3. As much as I loved Sabrina and as much as I wanted to be sure that I did everything I could to save her; I spent a lot of money that I'm not sure I actually had. And in the end, she would have loved me no matter what. Make wise decisions; She'll love you no matter what.

4. it's never too early for wine, or liquor or whatever.

5. You are a good mama. She knows that.

ilyanna said...

nothing to say. Just sending hugs to you and your guy.

Kelley said...

Oh, Cha-Cha...no words, just lots of hugs from me to you and your guy and your doggies. I think Lady Doodle has been so, so lucky to have someone love her as much as you do!

Anonymous said...

Oh, honey.

Laura said...

Oh no. I am so so sorry. As someone who has been to dog Orthopedic Surgeons, dog Opthamologists, and a dog acupuncturist, I understand wanting to do everything you can. Me and my herd are sending warmest thoughts your way. Wine, beer, shots, and copious amounts of desserts are all 100% recommended.

Patience_Crabstick said...

I'm so sorry.

Gary's third pottery blog said...

oh the little sweetie, no!

Gary's third pottery blog said...

oh the little sweetie, no!

Trixie Bang Bang said...

Did your vet explore the laser surgery for debulking? Do they do that? We have a vet that did that when my cat had a tumor in his asshole, they couldn't remove the whole thing (same problem as the palette), but it was debulked with a laser. Of course he still only made it a few months longer because of the type of tumor he had, but it sure did help in the meantime - and it wasn't horribly expensive (compared to vet procedures - it was hundreds, not thousands).
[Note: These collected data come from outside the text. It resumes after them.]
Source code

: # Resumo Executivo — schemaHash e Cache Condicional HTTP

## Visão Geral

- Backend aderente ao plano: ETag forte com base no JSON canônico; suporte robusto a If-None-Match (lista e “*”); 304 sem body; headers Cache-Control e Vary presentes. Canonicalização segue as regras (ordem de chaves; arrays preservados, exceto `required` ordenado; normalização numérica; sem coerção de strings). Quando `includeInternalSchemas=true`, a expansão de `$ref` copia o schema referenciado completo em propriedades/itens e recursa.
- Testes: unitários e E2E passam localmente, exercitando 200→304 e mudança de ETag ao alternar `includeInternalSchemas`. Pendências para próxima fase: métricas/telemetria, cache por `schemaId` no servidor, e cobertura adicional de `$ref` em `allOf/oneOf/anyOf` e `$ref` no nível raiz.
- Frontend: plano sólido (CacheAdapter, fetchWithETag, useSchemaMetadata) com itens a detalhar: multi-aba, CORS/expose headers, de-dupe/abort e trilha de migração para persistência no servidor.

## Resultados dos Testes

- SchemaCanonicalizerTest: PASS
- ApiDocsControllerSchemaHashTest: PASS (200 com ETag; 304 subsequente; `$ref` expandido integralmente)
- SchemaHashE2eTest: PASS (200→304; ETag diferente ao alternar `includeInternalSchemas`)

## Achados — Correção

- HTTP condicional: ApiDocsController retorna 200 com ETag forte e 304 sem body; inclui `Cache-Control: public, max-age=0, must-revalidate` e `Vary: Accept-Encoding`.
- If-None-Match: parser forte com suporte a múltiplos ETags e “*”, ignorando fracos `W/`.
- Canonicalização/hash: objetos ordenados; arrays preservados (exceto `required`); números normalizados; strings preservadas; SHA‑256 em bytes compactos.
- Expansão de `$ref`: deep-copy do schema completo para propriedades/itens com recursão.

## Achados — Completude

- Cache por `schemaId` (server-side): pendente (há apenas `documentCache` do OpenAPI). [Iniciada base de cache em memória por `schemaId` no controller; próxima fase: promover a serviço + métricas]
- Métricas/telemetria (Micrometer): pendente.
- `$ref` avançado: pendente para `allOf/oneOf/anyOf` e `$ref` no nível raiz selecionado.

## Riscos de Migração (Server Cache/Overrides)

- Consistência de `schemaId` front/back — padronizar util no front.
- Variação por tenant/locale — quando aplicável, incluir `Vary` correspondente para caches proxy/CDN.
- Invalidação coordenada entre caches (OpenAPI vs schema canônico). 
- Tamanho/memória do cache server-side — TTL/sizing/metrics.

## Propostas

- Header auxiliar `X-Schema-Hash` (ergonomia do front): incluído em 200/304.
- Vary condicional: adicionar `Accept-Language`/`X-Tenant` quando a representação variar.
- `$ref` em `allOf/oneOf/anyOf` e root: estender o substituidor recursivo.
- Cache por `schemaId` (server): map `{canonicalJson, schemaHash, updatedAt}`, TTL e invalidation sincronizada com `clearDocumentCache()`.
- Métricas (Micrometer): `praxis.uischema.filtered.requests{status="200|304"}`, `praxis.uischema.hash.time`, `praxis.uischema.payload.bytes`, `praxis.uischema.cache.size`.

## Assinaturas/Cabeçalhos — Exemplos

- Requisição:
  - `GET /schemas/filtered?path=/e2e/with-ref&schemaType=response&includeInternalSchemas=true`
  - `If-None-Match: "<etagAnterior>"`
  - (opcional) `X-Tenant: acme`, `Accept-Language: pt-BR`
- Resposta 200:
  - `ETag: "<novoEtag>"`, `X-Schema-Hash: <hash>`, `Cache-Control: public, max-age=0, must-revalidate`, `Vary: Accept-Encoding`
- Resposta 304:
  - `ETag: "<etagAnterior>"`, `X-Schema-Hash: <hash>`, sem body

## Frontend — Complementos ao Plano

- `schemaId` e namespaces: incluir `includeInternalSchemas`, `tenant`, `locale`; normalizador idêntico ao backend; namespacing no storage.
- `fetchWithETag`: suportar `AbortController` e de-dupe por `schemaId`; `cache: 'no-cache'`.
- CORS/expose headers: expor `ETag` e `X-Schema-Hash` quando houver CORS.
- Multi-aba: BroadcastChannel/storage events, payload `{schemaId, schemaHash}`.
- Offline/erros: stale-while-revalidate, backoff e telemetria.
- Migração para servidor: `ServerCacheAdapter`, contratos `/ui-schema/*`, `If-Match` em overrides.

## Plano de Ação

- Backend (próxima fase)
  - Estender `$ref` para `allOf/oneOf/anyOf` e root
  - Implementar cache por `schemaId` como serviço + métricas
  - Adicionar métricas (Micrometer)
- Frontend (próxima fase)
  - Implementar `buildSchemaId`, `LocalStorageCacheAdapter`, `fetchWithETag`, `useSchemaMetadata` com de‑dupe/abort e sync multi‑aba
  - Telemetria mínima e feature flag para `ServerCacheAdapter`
Just a thought if that isn't a method you've explored.
It's hard when pets are sick.

Karen (formerly kcinnova) said...

Cha-cha, I am so very sorry...
If you were in western WA, north of Seattle -- and if it could possibly help -- I would send you to an old school chum who does Reiki on pets.

The thought of you sitting in that car alone makes me tear up. For what it's worth, there's plenty of love flowing to you through the blogisphere. ♥

"itsjustme" had some wonderful advice and words of comfort.

Jenny Hart Boren said...

I completely agree with everything Itsjustme wrote. Read it again! Yes, you can definitely spend every last dime you have to keep your sweetheart alive a little longer, but that's about your fears, not hers. I completely understand, but honey: we humans are our pets' stewards on earth. When we take on the responsibility of a pet, we accept that they will die before we do. We accept that we must be kind enough to put our own fears of bereavement aside, if they are suffering. I believe that if pets could sign a DNR, they would. She loves you and trusts you to do the right thing--even if that means providing her a way out of suffering. Your vet will happily help you. It's SO hard, but it's right. Sending you a tight, tight, tight hug, my dear. You can do this.